» TRY IT
Please state how many lines of the listing contain the word "validation", giving the number by itself.

--- RECORDS TO PROCESS ---

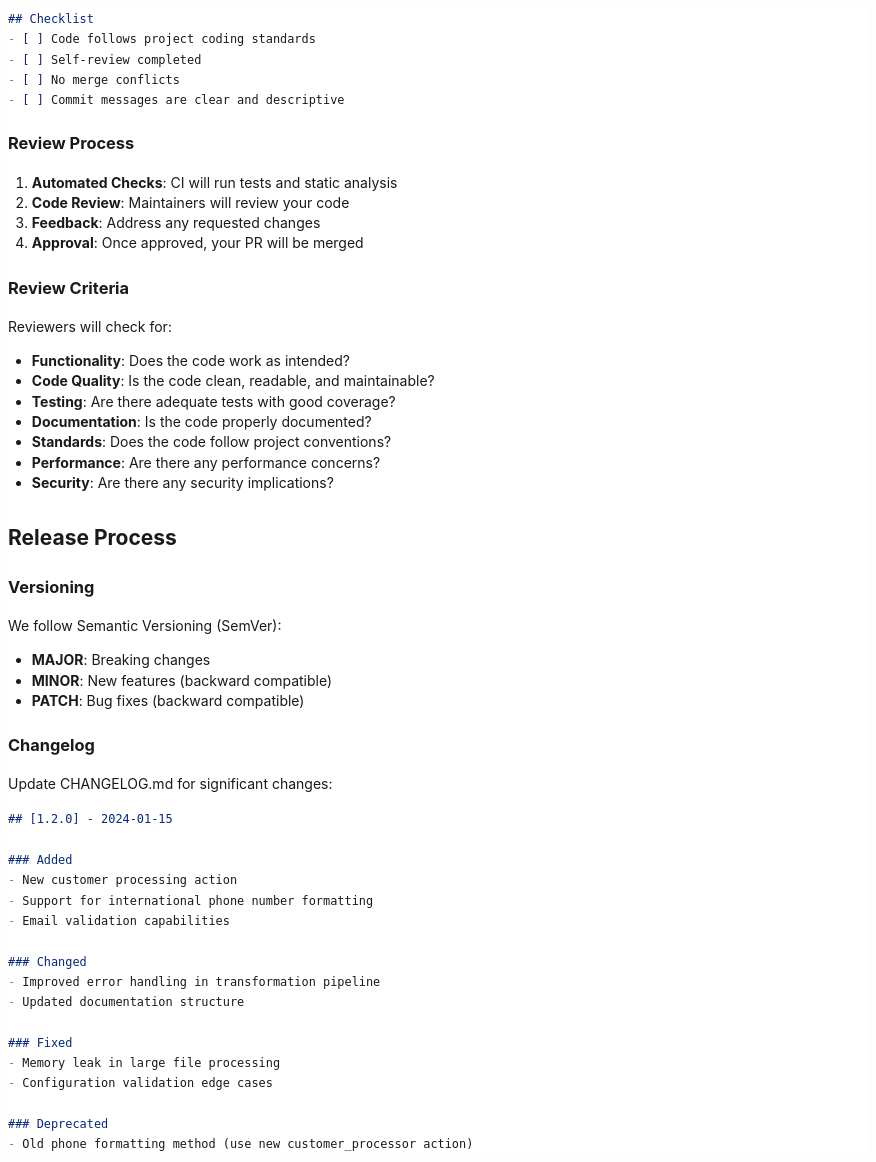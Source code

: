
 ```markdown
## Checklist
- [ ] Code follows project coding standards
- [ ] Self-review completed
- [ ] No merge conflicts
- [ ] Commit messages are clear and descriptive
```

### Review Process

1. **Automated Checks**: CI will run tests and static analysis
2. **Code Review**: Maintainers will review your code
3. **Feedback**: Address any requested changes
4. **Approval**: Once approved, your PR will be merged

### Review Criteria

Reviewers will check for:

- **Functionality**: Does the code work as intended?
- **Code Quality**: Is the code clean, readable, and maintainable?
- **Testing**: Are there adequate tests with good coverage?
- **Documentation**: Is the code properly documented?
- **Standards**: Does the code follow project conventions?
- **Performance**: Are there any performance concerns?
- **Security**: Are there any security implications?

## Release Process

### Versioning

We follow Semantic Versioning (SemVer):

- **MAJOR**: Breaking changes
- **MINOR**: New features (backward compatible)
- **PATCH**: Bug fixes (backward compatible)

### Changelog

Update CHANGELOG.md for significant changes:

```markdown
## [1.2.0] - 2024-01-15

### Added
- New customer processing action
- Support for international phone number formatting
- Email validation capabilities

### Changed
- Improved error handling in transformation pipeline
- Updated documentation structure

### Fixed
- Memory leak in large file processing
- Configuration validation edge cases

### Deprecated
- Old phone formatting method (use new customer_processor action)
```
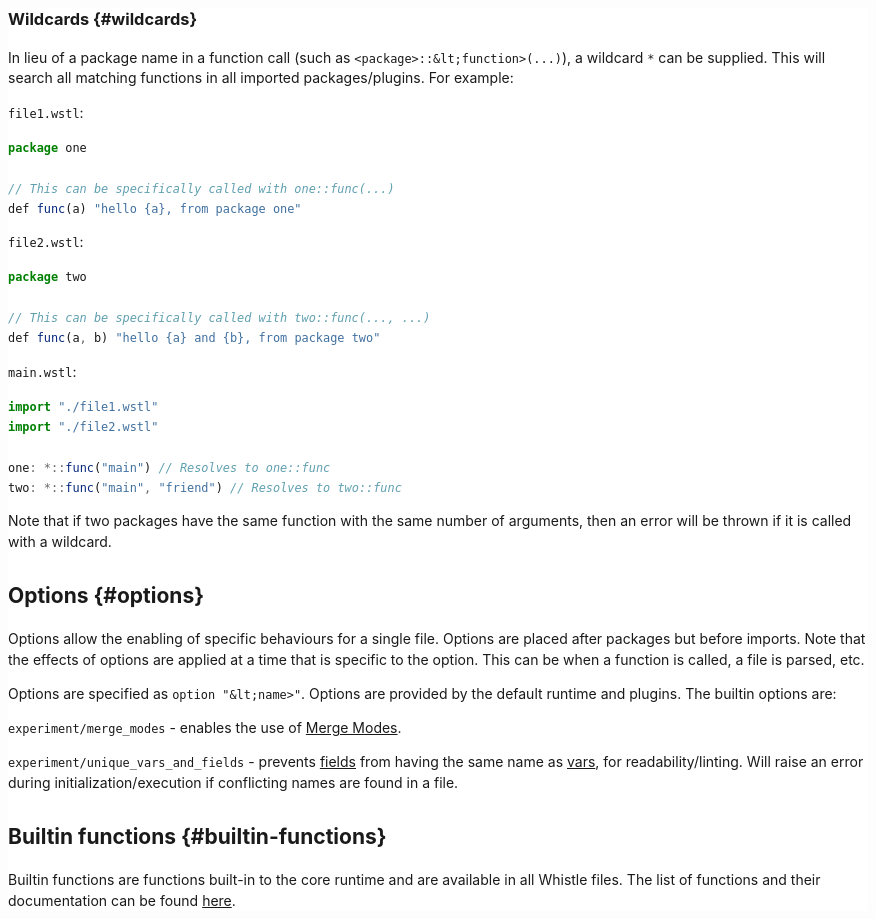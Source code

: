 ### Wildcards {#wildcards}

In lieu of a package name in a function call (such as
`<package>::&lt;function>(...)`), a wildcard `*` can be supplied. This will
search all matching functions in all imported packages/plugins. For example:

`file1.wstl`:

```js
package one

// This can be specifically called with one::func(...)
def func(a) "hello {a}, from package one"
```

`file2.wstl`:

```js
package two

// This can be specifically called with two::func(..., ...)
def func(a, b) "hello {a} and {b}, from package two"
```

`main.wstl`:

```js
import "./file1.wstl"
import "./file2.wstl"

one: *::func("main") // Resolves to one::func
two: *::func("main", "friend") // Resolves to two::func
```

Note that if two packages have the same function with the same number of
arguments, then an error will be thrown if it is called with a wildcard.

## Options {#options}

Options allow the enabling of specific behaviours for a single file. Options are
placed after packages but before imports. Note that the effects of options are
applied at a time that is specific to the option. This can be when a function is
called, a file is parsed, etc.

Options are specified as `option "&lt;name>"`. Options are provided by the
default runtime and plugins. The builtin options are:

`experiment/merge_modes` - enables the use of [Merge Modes](#merge-modes).

`experiment/unique_vars_and_fields` - prevents [fields](#fields) from having the
same name as [vars](#variables), for readability/linting. Will raise an error
during initialization/execution if conflicting names are found in a file.

## Builtin functions {#builtin-functions}

Builtin functions are functions built-in to the core runtime and are available
in all Whistle files. The list of functions and their documentation can be found
[here](./builtins.md).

---

» OUTPUT FOR THIS TASK
2